Bazı Kısımları Mahfi Eğilmez’in Kitabından aynen alınmıştır.

(Değişim sürecinde Türkiye: Osmanlı’dan Cumhuriyet’e sosyo-ekonomik bir değerlendirme)

Avrupa, imparatorlukların dağılmasıyla ulus devletlere dönüşüp aydınlanmanın ardından sanayi kapitalizmine geçerken, Osmanlı İmparatorluğu hep bir ümmet devleti olarak kalmıştır.

Osmanlı; ne tam olarak aydınlanmaya girebilmiş ne de sanayi kapitalizminin getirdiği rüzgârı yakalayabilmiştir. 

Türkiye Cumhuriyeti’nin kurulmasıyla aydınlanma ve sanayileşme atılımı gibi kazanımlar ortaya çıkmıştır. Ne var ki bunlar, toplumca bir çaba karşılığı elde edilmiş kazanımlardan çok, ilerici bir kadronun getirdiği düzenlemelerdi.

O nedenle de toplum tarafından tam olarak sahiplenilmediler. Son yüz yılda ülkemizde yaşanan sosyo-ekonomik evrim, başlangıçta ileriye doğru olsa da sonradan çok daha karışık bir görünüm içine girdi.

Bizde hiçbir zaman geniş bir sanayi burjuvazisi oluşamadı. Daha çok bir esnaf burjuvazisi oluştu.
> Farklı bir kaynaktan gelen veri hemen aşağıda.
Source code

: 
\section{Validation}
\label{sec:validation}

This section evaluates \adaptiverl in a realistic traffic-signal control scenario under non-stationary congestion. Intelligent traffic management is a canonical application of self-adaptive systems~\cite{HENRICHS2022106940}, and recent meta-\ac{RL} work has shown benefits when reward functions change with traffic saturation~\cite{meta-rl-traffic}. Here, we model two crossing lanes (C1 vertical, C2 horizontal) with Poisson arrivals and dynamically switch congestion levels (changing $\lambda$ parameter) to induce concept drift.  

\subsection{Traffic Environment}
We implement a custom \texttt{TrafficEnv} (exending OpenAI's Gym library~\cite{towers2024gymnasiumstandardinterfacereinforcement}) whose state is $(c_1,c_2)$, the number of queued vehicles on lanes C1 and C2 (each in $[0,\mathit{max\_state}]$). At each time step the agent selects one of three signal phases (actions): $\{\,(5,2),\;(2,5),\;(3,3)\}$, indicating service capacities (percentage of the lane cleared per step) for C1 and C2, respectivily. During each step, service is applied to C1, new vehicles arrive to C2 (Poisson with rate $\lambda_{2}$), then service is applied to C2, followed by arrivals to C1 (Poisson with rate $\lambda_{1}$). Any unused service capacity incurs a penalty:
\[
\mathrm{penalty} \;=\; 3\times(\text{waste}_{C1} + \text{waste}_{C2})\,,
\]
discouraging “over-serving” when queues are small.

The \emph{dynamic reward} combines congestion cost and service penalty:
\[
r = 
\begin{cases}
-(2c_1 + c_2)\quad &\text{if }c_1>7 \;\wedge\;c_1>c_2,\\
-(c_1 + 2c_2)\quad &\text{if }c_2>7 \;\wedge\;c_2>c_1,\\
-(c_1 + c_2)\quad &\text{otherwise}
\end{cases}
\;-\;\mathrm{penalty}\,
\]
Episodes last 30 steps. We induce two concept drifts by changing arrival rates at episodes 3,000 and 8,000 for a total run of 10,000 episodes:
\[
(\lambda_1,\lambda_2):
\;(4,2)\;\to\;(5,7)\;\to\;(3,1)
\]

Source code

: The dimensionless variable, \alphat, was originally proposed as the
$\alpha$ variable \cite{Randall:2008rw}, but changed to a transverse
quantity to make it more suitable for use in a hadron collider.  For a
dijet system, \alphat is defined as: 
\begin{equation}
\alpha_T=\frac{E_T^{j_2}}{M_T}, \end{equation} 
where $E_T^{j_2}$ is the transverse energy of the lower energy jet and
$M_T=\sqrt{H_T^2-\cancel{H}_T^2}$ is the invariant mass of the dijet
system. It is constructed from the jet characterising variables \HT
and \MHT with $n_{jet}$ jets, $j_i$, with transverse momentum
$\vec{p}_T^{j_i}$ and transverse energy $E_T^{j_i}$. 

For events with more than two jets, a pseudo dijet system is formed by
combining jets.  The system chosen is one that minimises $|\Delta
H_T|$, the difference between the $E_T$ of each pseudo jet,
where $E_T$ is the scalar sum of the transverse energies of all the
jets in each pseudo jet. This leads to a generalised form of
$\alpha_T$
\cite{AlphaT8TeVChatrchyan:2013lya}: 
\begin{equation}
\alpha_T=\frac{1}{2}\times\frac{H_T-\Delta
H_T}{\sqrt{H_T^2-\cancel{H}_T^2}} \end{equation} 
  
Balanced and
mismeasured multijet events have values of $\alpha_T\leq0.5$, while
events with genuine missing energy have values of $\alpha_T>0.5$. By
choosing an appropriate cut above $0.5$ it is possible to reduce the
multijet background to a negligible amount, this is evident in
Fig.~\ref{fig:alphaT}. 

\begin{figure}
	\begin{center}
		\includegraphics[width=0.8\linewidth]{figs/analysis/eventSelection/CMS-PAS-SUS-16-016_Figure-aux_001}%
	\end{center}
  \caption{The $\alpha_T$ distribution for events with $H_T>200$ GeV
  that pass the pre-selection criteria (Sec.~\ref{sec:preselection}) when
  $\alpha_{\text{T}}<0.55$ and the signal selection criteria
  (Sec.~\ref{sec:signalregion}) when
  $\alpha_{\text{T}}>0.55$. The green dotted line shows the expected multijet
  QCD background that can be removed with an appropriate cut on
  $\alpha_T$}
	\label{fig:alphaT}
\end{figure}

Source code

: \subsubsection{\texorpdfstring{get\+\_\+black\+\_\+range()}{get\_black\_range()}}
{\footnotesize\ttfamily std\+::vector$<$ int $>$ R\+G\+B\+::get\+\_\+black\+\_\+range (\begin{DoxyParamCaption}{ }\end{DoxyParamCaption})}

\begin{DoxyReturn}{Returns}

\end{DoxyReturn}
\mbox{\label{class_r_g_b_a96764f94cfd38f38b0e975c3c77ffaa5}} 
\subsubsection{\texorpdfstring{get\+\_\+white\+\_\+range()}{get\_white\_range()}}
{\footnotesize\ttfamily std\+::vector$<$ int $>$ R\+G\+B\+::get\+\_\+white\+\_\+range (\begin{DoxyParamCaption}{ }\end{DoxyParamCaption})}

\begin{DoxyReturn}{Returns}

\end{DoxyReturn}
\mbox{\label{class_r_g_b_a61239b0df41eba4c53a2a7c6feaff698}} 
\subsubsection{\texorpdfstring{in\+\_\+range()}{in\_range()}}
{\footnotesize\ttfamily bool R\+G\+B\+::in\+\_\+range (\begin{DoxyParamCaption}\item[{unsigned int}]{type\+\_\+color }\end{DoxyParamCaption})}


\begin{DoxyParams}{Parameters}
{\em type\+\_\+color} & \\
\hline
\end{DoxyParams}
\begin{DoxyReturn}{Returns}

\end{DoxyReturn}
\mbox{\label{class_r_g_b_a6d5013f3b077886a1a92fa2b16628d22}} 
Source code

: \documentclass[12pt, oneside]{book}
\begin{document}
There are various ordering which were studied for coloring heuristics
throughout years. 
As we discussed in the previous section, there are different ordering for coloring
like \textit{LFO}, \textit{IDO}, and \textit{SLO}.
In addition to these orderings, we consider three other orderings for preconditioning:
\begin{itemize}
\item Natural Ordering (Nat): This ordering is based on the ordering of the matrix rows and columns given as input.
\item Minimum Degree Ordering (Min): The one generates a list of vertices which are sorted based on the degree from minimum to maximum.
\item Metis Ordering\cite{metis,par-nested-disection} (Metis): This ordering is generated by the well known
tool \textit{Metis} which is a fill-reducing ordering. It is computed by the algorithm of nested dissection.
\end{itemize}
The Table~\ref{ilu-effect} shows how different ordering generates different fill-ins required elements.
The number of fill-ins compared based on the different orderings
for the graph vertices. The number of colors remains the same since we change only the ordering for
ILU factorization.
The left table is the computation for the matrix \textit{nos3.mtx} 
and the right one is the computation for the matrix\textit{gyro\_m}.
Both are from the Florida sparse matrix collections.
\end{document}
Hiçbir zaman kapitalizm, ahbap-çavuş kapitalizmini aşamadı. Türkiye bazen Batı’ya bazen Doğu’ya, bazen ileriye bazen geriye doğru kararsız bir denge içinde savrulup durdu. 

Osmanlı’nın başından beri yönetimde din etkeni belirleyici rol oynamıştır.

Din; giderek genellik özelliğini koruyamamış, mezhep ve tarikat ayrımları din öğesinin yerine belirleyici olmuşlardır.

Tasavvufi tarikatların gerek halk üzerinde, gerekse asker-sivil yönetici bürokrasi üzerindeki belirleyici ve yönlendirici etkinliği; 19. yüzyılın ikinci yarısı ile 20. yüzyılın ilk çeyreğinde daha öne çıkmıştır.

Devlet-siyaset adamları, bilim adamları ve düşünürler arasında herhangi bir tasavvufi tarikatın bağlısı olmak, bir dergâha / tekkeye devam etmek, bir mürşide bağlanmak geçerli bir moda olmuştur.

Mevlevilerle Bektaşiler arasında öteden beri gelen bir devlet içinde egemenlik kurma, yönetim kadrolarını oluşturma yarışı vardır.

Bu durum, her iki tarikatın da çok erken dönemlerden beri egemenlik kurmak için örgütlendiklerini, birçok devlet adamını yanlarına çektiklerini, bunlar yoluyla devleti yürütmede söz sahibi olduklarını ve söz sahibi olmak için çabaladıklarını gösterir. Bunun en yakın örneklerini de Türkiye 2002-2016 yılları arasında yaşamıştır.

Osmanlı’ya baktığımızda; Padişah I.İbrahim döneminden (1640- 1648) beri sarayda Mevleviler egemendirler.

3. Ahmed, 1703’de bir Yeniçeri ayaklanması sonucu yönetime getirildi. Padişahın Kılıç Kuşanma Töreni’nde Silahtar Ağa ile Nakibüleşraf bulunmasına karşın, asıl rolü Yeniçeri Ağası oynadı.

Bu tarih ve olay siyasal bakımdan Yeniçerilerin resmen Bektaşilerle birleştiği ve kendilerini “Bektaşi köçekleri” olarak niteledikleri tarihe rastlar.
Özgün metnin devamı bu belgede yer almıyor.